O tênis brasileiro viveu mais um capítulo especial em Roland Garros. Em uma batalha marcada por superação, maturidade e resistência física, João Fonseca conseguiu uma vitória histórica nesta quarta-feira (28) ao derrotar o croata Dino Prizmic por 3 sets a 2, após estar perdendo por 2 a 0. As parciais foram de 3/6, 4/6, 6/3, 6/1 e 6/2, em uma partida que durou 3h27 no saibro parisiense.

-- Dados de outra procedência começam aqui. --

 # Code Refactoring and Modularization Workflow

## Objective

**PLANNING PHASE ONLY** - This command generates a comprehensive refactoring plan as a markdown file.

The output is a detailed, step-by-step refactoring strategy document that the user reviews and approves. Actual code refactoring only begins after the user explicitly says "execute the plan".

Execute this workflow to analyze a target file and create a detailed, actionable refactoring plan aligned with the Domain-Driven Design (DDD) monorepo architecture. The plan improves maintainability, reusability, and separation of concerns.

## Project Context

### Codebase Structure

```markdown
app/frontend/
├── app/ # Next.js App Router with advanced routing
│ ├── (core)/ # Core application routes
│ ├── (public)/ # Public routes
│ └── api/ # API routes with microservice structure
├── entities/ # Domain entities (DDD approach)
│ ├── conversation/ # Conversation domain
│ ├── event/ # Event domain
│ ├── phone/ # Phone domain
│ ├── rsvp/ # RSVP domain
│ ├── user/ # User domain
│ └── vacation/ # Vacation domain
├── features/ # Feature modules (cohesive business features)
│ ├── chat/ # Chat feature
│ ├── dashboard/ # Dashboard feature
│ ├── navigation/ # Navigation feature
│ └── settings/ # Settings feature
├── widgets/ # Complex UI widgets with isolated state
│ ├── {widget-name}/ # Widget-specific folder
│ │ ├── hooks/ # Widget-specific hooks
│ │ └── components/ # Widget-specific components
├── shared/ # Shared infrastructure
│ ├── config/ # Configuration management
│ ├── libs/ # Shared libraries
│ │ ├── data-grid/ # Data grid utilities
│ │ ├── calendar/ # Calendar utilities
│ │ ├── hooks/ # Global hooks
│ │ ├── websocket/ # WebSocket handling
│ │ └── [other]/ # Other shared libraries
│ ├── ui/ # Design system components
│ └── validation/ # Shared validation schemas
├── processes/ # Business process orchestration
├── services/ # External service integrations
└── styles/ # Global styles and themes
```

Com apenas 19 anos, o brasileiro alcançou pela primeira vez a terceira rodada de um Grand Slam após uma virada desse tamanho, confirmando o crescimento meteórico vivido nos últimos meses no circuito mundial. Mais do que a classificação, João demonstrou força mental para mudar completamente o cenário de um confronto que parecia escapar de suas mãos nos dois primeiros sets.
Prizmic, atual número 72 do mundo, chegou embalado por resultados expressivos recentes, incluindo vitórias sobre Novak Djokovic e Ben Shelton no saibro europeu. Especialista na superfície, o croata aproveitou os erros do brasileiro nos momentos decisivos do início do duelo e abriu vantagem confortável.
Mas a reação de Fonseca mostrou exatamente por que ele é tratado como uma das maiores promessas do tênis mundial. A partir do terceiro set, o carioca passou a controlar melhor os pontos, aumentou a intensidade no fundo de quadra e cresceu fisicamente na partida. O domínio ficou evidente nos dois sets finais, quando o brasileiro praticamente anulou o adversário dentro de quadra.
Além da vaga na terceira rodada, João Fonseca atingiu uma marca simbólica: chegou à 50ª vitória da carreira no circuito ATP antes dos 20 anos. Desde 1990, a grande maioria dos jogadores que alcançaram esse número tão jovens acabou se tornando número 1 do mundo no futuro — um dado que reforça ainda mais a dimensão do talento brasileiro.
O triunfo também colocou João em uma lista extremamente restrita. Neste século, apenas três adolescentes conseguiram vencer uma partida em Roland Garros após sair perdendo por 2 sets a 0: Roger Federer, Thanasi Kokkinakis e agora João Fonseca.
O próximo desafio, porém, será o maior de sua curta carreira até aqui. Pela frente estará Novak Djokovic, número 4 do mundo e dono do maior número de títulos de Grand Slam da história. O duelo, previsto para sexta-feira, marcará o primeiro encontro entre o brasileiro e o sérvio.
Mesmo diante de um adversário histórico, João chega fortalecido pela campanha e pela personalidade demonstrada em Paris. Em poucos meses, o brasileiro já encarou os principais nomes da nova geração e agora terá a oportunidade de medir forças contra uma das maiores lendas da história do esporte.